- TASK DESCRIPTION
Return the entries below verbatim. Pictures stay out.

* * * *

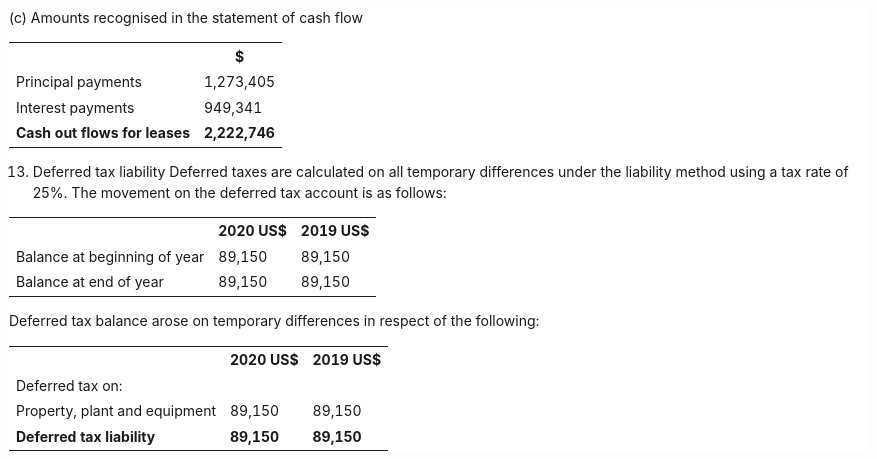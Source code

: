 (c) Amounts recognised in the statement of cash flow

<table>
  <tr>
    <th></th>
    <th>$</th>
  </tr>
  <tr>
    <td>Principal payments</td>
    <td>1,273,405</td>
  </tr>
  <tr>
    <td>Interest payments</td>
    <td>949,341</td>
  </tr>
  <tr>
    <td><b>Cash out flows for leases</b></td>
    <td><b>2,222,746</b></td>
  </tr>
</table>

13. Deferred tax liability
Deferred taxes are calculated on all temporary differences under the liability method using a tax rate of 25%. The movement on the deferred tax account is as follows:

<table>
  <tr>
    <th></th>
    <th>2020 US$</th>
    <th>2019 US$</th>
  </tr>
  <tr>
    <td>Balance at beginning of year</td>
    <td>89,150</td>
    <td>89,150</td>
  </tr>
  <tr>
    <td>Balance at end of year</td>
    <td>89,150</td>
    <td>89,150</td>
  </tr>
</table>

Deferred tax balance arose on temporary differences in respect of the following:

<table>
  <tr>
    <th></th>
    <th>2020 US$</th>
    <th>2019 US$</th>
  </tr>
  <tr>
    <td>Deferred tax on:</td>
    <td></td>
    <td></td>
  </tr>
  <tr>
    <td>Property, plant and equipment</td>
    <td>89,150</td>
    <td>89,150</td>
  </tr>
  <tr>
    <td><b>Deferred tax liability</b></td>
    <td><b>89,150</b></td>
    <td><b>89,150</b></td>
  </tr>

* * * *

- WRITTEN RESPONSE
Source code

: (c) Amounts recognised in the statement of cash flow

<table>
  <tr>
    <th></th>
    <th>$</th>
  </tr>
  <tr>
    <td>Principal payments</td>
    <td>1,273,405</td>
  </tr>
  <tr>
    <td>Interest payments</td>
    <td>949,341</td>
  </tr>
  <tr>
    <td><b>Cash out flows for leases</b></td>
    <td><b>2,222,746</b></td>
  </tr>
</table>

13. Deferred tax liability
Deferred taxes are calculated on all temporary differences under the liability method using a tax rate of 25%. The movement on the deferred tax account is as follows:

<table>
  <tr>
    <th></th>
    <th>2020 US$</th>
    <th>2019 US$</th>
  </tr>
  <tr>
    <td>Balance at beginning of year</td>
    <td>89,150</td>
    <td>89,150</td>
  </tr>
  <tr>
    <td>Balance at end of year</td>
    <td>89,150</td>
    <td>89,150</td>
  </tr>
</table>

Deferred tax balance arose on temporary differences in respect of the following:

<table>
  <tr>
    <th></th>
    <th>2020 US$</th>
    <th>2019 US$</th>
  </tr>
  <tr>
    <td>Deferred tax on:</td>
    <td></td>
    <td></td>
  </tr>
  <tr>
    <td>Property, plant and equipment</td>
    <td>89,150</td>
    <td>89,150</td>
  </tr>
  <tr>
    <td><b>Deferred tax liability</b></td>
    <td><b>89,150</b></td>
    <td><b>89,150</b></td>
  </tr>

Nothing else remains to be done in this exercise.